NYTimes | One afternoon a few months ago, a 45-year-old sales representative named Mike called “The Dr. Harry Fisch Show,”
a weekly men’s health program on the Howard Stern channel on Sirius XM
Radio, where no male medical or sexual issue goes unexplored.
“I feel like a 70-year-old man in a 45-year-old body,” Mike, from
Vancouver, British Columbia, told Dr. Fisch on the live broadcast. “I
want to feel good. I don’t want to feel tired all day.”
A regular listener, Mike had heard Dr. Fisch, a Park Avenue urologist and fertility specialist, talk about a phenomenon called “low testosterone”
or “low T.” Dr. Fisch likes to say that a man’s testosterone level is
“the dipstick” of his health; he regularly appears on programs like “CBS
This Morning” to talk about the malaise that may coincide with low testosterone. He is also the medical expert featured on IsItLowT.com,
an informational website sponsored by AbbVie, the drug maker behind
AndroGel, the best-selling prescription testosterone gel.
Like many men who have seen that site or commercials or online quizzes
about “low T,” Mike suspected that diminished testosterone was the cause
of his lethargy.
And he hoped, as the marketing campaigns seem to suggest, that taking a
prescription testosterone drug would make him feel more energetic.
“I took your advice and I went and got my testosterone checked,” Mike
told Dr. Fisch. Mike’s own physician, he related, told him that his
testosterone “was a little low” and prescribed a testosterone
medication.
Mike also said he had diabetes and high blood pressure and was 40 pounds overweight. Dr. Fisch explained that conditions like obesity might be accompanied by decreased testosterone and energy, and he urged Mike to exercise
more and to lose weight. But if Mike had trouble overhauling his diet
and exercise habits, Dr. Fisch said, taking testosterone might give him
the boost he needed to do so.
“If it gives you more energy to exercise,” Dr. Fisch said of the testosterone drug, “I’m all for it.”

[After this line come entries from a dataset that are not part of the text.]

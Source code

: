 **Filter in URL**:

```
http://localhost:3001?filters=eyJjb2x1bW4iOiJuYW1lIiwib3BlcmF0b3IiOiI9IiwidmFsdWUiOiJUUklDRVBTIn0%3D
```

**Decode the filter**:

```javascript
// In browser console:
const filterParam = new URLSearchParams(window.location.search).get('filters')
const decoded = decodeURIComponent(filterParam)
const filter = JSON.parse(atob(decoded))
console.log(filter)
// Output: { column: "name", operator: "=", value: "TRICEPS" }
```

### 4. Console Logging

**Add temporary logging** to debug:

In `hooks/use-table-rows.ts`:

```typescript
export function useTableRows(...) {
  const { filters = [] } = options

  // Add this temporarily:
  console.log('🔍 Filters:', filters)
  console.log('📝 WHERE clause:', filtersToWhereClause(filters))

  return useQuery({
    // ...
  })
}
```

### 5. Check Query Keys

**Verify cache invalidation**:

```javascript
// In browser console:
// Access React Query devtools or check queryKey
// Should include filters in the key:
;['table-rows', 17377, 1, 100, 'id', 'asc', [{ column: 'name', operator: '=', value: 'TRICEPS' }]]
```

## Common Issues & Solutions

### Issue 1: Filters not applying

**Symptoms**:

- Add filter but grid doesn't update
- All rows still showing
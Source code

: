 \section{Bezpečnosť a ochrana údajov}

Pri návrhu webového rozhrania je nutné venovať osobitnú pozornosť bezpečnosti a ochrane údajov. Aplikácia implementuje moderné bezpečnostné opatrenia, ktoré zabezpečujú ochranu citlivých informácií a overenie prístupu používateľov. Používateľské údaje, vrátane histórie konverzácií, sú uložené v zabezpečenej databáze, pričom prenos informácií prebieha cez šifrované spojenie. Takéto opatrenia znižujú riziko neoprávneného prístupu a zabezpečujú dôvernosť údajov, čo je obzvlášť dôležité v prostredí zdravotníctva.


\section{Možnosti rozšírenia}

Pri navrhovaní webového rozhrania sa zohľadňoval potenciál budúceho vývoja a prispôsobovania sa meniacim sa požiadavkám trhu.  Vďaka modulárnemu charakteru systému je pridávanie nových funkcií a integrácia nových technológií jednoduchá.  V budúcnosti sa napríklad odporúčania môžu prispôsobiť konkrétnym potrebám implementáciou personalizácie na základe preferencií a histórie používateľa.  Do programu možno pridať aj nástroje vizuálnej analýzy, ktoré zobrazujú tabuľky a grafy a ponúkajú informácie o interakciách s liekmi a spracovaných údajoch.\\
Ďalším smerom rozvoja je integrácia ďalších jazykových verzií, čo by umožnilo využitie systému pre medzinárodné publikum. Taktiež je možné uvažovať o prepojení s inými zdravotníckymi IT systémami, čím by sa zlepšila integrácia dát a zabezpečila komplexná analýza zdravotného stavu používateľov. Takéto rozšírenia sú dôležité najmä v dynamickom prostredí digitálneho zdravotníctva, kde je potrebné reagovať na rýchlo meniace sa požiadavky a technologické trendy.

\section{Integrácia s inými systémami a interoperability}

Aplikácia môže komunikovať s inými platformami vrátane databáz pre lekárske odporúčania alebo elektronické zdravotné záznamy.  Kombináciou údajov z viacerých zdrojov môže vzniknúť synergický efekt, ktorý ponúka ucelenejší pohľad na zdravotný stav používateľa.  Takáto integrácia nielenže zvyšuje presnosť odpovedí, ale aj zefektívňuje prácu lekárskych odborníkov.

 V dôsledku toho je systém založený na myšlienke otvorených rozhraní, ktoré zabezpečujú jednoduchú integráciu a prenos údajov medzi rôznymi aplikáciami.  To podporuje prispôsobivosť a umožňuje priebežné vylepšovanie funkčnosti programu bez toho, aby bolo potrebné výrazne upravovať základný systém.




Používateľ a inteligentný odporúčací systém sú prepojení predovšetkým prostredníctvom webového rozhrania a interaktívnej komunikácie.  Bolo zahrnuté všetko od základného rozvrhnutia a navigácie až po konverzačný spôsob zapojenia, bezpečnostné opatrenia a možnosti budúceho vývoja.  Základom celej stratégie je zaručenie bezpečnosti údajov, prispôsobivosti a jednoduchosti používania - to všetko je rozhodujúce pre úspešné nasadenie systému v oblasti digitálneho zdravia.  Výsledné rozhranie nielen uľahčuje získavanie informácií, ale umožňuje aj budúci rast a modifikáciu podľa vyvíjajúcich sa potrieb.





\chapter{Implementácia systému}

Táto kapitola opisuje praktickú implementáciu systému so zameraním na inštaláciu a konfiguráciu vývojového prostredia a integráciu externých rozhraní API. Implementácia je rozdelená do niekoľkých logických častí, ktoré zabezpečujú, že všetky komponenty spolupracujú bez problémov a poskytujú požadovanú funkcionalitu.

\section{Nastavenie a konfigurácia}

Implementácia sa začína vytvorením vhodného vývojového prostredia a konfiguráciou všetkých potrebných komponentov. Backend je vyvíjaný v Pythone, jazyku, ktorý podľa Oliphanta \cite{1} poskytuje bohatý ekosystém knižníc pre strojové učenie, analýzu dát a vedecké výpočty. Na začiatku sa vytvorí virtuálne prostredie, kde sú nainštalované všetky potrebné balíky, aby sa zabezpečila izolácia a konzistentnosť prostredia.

Recommendations like Dr. Fisch’s and the marketing of low T as a common
medical condition helped propel sales of testosterone gels, patches,
injections and tablets to about $2 billion in the United States last
year, according to IMS Health, a health care information company. In
2002, sales were reported to be a mere $324 million; around that time,
Solvay Pharmaceuticals, which was then marketing AndroGel, began using
the term “low T,” replacing a previous euphemism for male aging,
“andropause.” Today the low-T trend is global. From 2000 to 2011, there
was “a major and progressive increase” in testosterone use in 37
countries, according to a recent study published in the Medical Journal of Australia.